** Excerpted records follows **

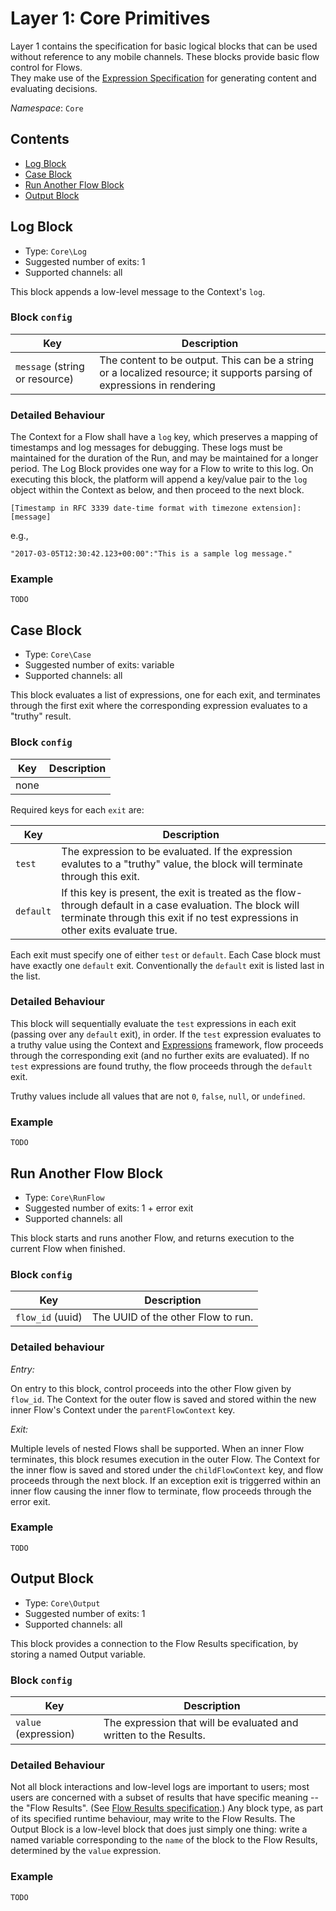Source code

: # Layer 1: Core Primitives

Layer 1 contains the specification for basic logical blocks that can be used without reference to any mobile channels. 
These blocks provide basic flow control for Flows.  
They make use of the [Expression Specification](../expressions.md) for generating content and evaluating decisions.

*Namespace*: `Core`

## Contents
- [Log Block](#log-block)
- [Case Block](#case-block)
- [Run Another Flow Block](#run-another-flow-block)
- [Output Block](#output-block)

## Log Block

- Type: `Core\Log`
- Suggested number of exits: 1
- Supported channels: all

This block appends a low-level message to the Context's `log`.

### Block `config`

Key | Description
--- | ---
`message` (string or resource) | The content to be output. This can be a string or a localized resource; it supports parsing of expressions in rendering

### Detailed Behaviour

The Context for a Flow shall have a `log` key, which preserves a mapping of timestamps and log messages for debugging. These logs must be maintained for the duration of the Run, and may be maintained for a longer period.  The Log Block provides one way for a Flow to write to this log.  On executing this block, the platform will append a key/value pair to the `log` object within the Context as below, and then proceed to the next block.

```
[Timestamp in RFC 3339 date-time format with timezone extension]:[message]
```

e.g.,

```
"2017-03-05T12:30:42.123+00:00":"This is a sample log message."
```

### Example
```
TODO
```

## Case Block

- Type: `Core\Case`
- Suggested number of exits: variable
- Supported channels: all

This block evaluates a list of expressions, one for each exit, and terminates through the first exit where the corresponding expression evaluates to a "truthy" result.

### Block `config`

Key | Description
--- | ---
none |

Required keys for each `exit` are:

Key | Description
--- | ---
`test` | The expression to be evaluated. If the expression evalutes to a "truthy" value, the block will terminate through this exit.
`default`| If this key is present, the exit is treated as the flow-through default in a case evaluation. The block will terminate through this exit if no test expressions in other exits evaluate true.

Each exit must specify one of either `test` or `default`. Each Case block must have exactly one `default` exit. Conventionally the `default` exit is listed last in the list.

### Detailed Behaviour
This block will sequentially evaluate the `test` expressions in each exit (passing over any `default` exit), in order.  If the `test` expression evaluates to a truthy value using the Context and [Expressions](../../fundamentals/expressions.md) framework, flow proceeds through the corresponding exit (and no further exits are evaluated).  If no `test` expressions are found truthy, the flow proceeds through the `default` exit.

Truthy values include all values that are not `0`, `false`, `null`, or `undefined`.

### Example
```
TODO
```

## Run Another Flow Block

- Type: `Core\RunFlow`
- Suggested number of exits: 1 + error exit
- Supported channels: all

This block starts and runs another Flow, and returns execution to the current Flow when finished.

### Block `config`

Key | Description
--- | ---
`flow_id` (uuid)| The UUID of the other Flow to run.

### Detailed behaviour
*Entry:*

On entry to this block, control proceeds into the other Flow given by `flow_id`.  The Context for the outer flow is saved and stored within the new inner Flow's Context under the `parentFlowContext` key.  

*Exit:*

Multiple levels of nested Flows shall be supported.  When an inner Flow terminates, this block resumes execution in the outer Flow. The Context for the inner flow is saved and stored under the `childFlowContext` key, and flow proceeds through the next block.  If an exception exit is triggerred within an inner flow causing the inner flow to terminate, flow proceeds through the error exit.

### Example
```
TODO
```

## Output Block

- Type: `Core\Output`
- Suggested number of exits: 1
- Supported channels: all

This block provides a connection to the Flow Results specification, by storing a named Output variable.

### Block `config`

Key | Description
--- | ---
`value` (expression)| The expression that will be evaluated and written to the Results.

### Detailed Behaviour

Not all block interactions and low-level logs are important to users; most users are concerned with a subset of results that have specific meaning -- the "Flow Results".  (See [Flow Results specification](https://github.com/FLOIP/flow-results/blob/master/specification.md).)  Any block type, as part of its specified runtime behaviour, may write to the Flow Results.  The Output Block is a low-level block that does just simply one thing: write a named variable corresponding to the `name` of the block to the Flow Results, determined by the `value` expression. 

### Example
```
TODO
```


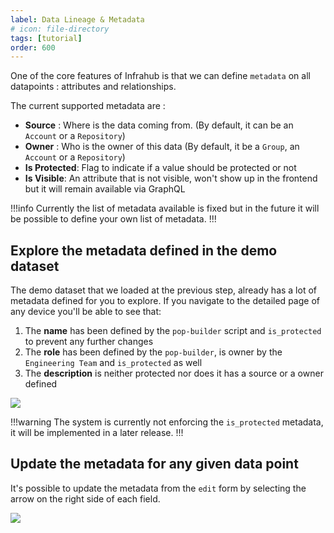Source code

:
 ```yaml
---
label: Data Lineage & Metadata
# icon: file-directory
tags: [tutorial]
order: 600
---
```


One of the core features of Infrahub is that we can define `metadata` on all datapoints : attributes and relationships.

The current supported metadata are :
- **Source** : Where is the data coming from. (By default, it can be an `Account` or a `Repository`)
- **Owner** : Who is the owner of this data (By default, it be a `Group`, an `Account` or a `Repository`)
- **Is Protected**: Flag to indicate if a value should be protected or not
- **Is Visible**: An attribute that is not visible, won't show up in the frontend but it will remain available via GraphQL

!!!info
Currently the list of metadata available is fixed but in the future it will be possible to define your own list of metadata.
!!!

## Explore the metadata defined in the demo dataset

The demo dataset that we loaded at the previous step, already has a lot of metadata defined for you to explore.
If you navigate to the detailed page of any device you'll be able to see that:
1. The **name** has been defined by the `pop-builder` script and `is_protected` to prevent any further changes
2. The **role** has been defined by the `pop-builder`, is owner by the `Engineering Team` and `is_protected` as well
3. The **description** is neither protected nor does it has a source or a owner defined

![](../media/tutorial_metadata_device.gif)

!!!warning
The system is currently not enforcing the `is_protected` metadata, it will be implemented in a later release.
!!!

## Update the metadata for any given data point

It's possible to update the metadata from the `edit` form by selecting the arrow on the right side of each field.

![](../media/tutorial_metadata_update.gif)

** End of Excerpted records **

> **Work order**
Word-for-word transcription: the whole listing, with images excluded.

> **Exercise response**
Source code

: # Layer 1: Core Primitives

Layer 1 contains the specification for basic logical blocks that can be used without reference to any mobile channels. 
These blocks provide basic flow control for Flows.  
They make use of the [Expression Specification](../expressions.md) for generating content and evaluating decisions.

*Namespace*: `Core`

## Contents
- [Log Block](#log-block)
- [Case Block](#case-block)
- [Run Another Flow Block](#run-another-flow-block)
- [Output Block](#output-block)

## Log Block

- Type: `Core\Log`
- Suggested number of exits: 1
- Supported channels: all

This block appends a low-level message to the Context's `log`.

### Block `config`

Key | Description
--- | ---
`message` (string or resource) | The content to be output. This can be a string or a localized resource; it supports parsing of expressions in rendering

### Detailed Behaviour

The Context for a Flow shall have a `log` key, which preserves a mapping of timestamps and log messages for debugging. These logs must be maintained for the duration of the Run, and may be maintained for a longer period.  The Log Block provides one way for a Flow to write to this log.  On executing this block, the platform will append a key/value pair to the `log` object within the Context as below, and then proceed to the next block.

```
[Timestamp in RFC 3339 date-time format with timezone extension]:[message]
```

e.g.,

```
"2017-03-05T12:30:42.123+00:00":"This is a sample log message."
```

### Example
```
TODO
```

## Case Block

- Type: `Core\Case`
- Suggested number of exits: variable
- Supported channels: all

This block evaluates a list of expressions, one for each exit, and terminates through the first exit where the corresponding expression evaluates to a "truthy" result.

### Block `config`

Key | Description
--- | ---
none |

Required keys for each `exit` are:

Key | Description
--- | ---
`test` | The expression to be evaluated. If the expression evalutes to a "truthy" value, the block will terminate through this exit.
`default`| If this key is present, the exit is treated as the flow-through default in a case evaluation. The block will terminate through this exit if no test expressions in other exits evaluate true.

Each exit must specify one of either `test` or `default`. Each Case block must have exactly one `default` exit. Conventionally the `default` exit is listed last in the list.

### Detailed Behaviour
This block will sequentially evaluate the `test` expressions in each exit (passing over any `default` exit), in order.  If the `test` expression evaluates to a truthy value using the Context and [Expressions](../../fundamentals/expressions.md) framework, flow proceeds through the corresponding exit (and no further exits are evaluated).  If no `test` expressions are found truthy, the flow proceeds through the `default` exit.

Truthy values include all values that are not `0`, `false`, `null`, or `undefined`.

### Example
```
TODO
```

## Run Another Flow Block

- Type: `Core\RunFlow`
- Suggested number of exits: 1 + error exit
- Supported channels: all

This block starts and runs another Flow, and returns execution to the current Flow when finished.

### Block `config`

Key | Description
--- | ---
`flow_id` (uuid)| The UUID of the other Flow to run.

### Detailed behaviour
*Entry:*

On entry to this block, control proceeds into the other Flow given by `flow_id`.  The Context for the outer flow is saved and stored within the new inner Flow's Context under the `parentFlowContext` key.  

*Exit:*

Multiple levels of nested Flows shall be supported.  When an inner Flow terminates, this block resumes execution in the outer Flow. The Context for the inner flow is saved and stored under the `childFlowContext` key, and flow proceeds through the next block.  If an exception exit is triggerred within an inner flow causing the inner flow to terminate, flow proceeds through the error exit.

### Example
```
TODO
```

## Output Block

- Type: `Core\Output`
- Suggested number of exits: 1
- Supported channels: all

This block provides a connection to the Flow Results specification, by storing a named Output variable.

### Block `config`

Key | Description
--- | ---
`value` (expression)| The expression that will be evaluated and written to the Results.

### Detailed Behaviour

Not all block interactions and low-level logs are important to users; most users are concerned with a subset of results that have specific meaning -- the "Flow Results".  (See [Flow Results specification](https://github.com/FLOIP/flow-results/blob/master/specification.md).)  Any block type, as part of its specified runtime behaviour, may write to the Flow Results.  The Output Block is a low-level block that does just simply one thing: write a named variable corresponding to the `name` of the block to the Flow Results, determined by the `value` expression. 

### Example
```
TODO
```


Source code

:
 ```yaml
---
label: Data Lineage & Metadata
# icon: file-directory
tags: [tutorial]
order: 600
---
```


One of the core features of Infrahub is that we can define `metadata` on all datapoints : attributes and relationships.

The current supported metadata are :
- **Source** : Where is the data coming from. (By default, it can be an `Account` or a `Repository`)
- **Owner** : Who is the owner of this data (By default, it be a `Group`, an `Account` or a `Repository`)
- **Is Protected**: Flag to indicate if a value should be protected or not
- **Is Visible**: An attribute that is not visible, won't show up in the frontend but it will remain available via GraphQL

!!!info
Currently the list of metadata available is fixed but in the future it will be possible to define your own list of metadata.
!!!

## Explore the metadata defined in the demo dataset

The demo dataset that we loaded at the previous step, already has a lot of metadata defined for you to explore.
If you navigate to the detailed page of any device you'll be able to see that:
1. The **name** has been defined by the `pop-builder` script and `is_protected` to prevent any further changes
2. The **role** has been defined by the `pop-builder`, is owner by the `Engineering Team` and `is_protected` as well
3. The **description** is neither protected nor does it has a source or a owner defined

![](../media/tutorial_metadata_device.gif)

!!!warning
The system is currently not enforcing the `is_protected` metadata, it will be implemented in a later release.
!!!

## Update the metadata for any given data point

It's possible to update the metadata from the `edit` form by selecting the arrow on the right side of each field.

![](../media/tutorial_metadata_update.gif)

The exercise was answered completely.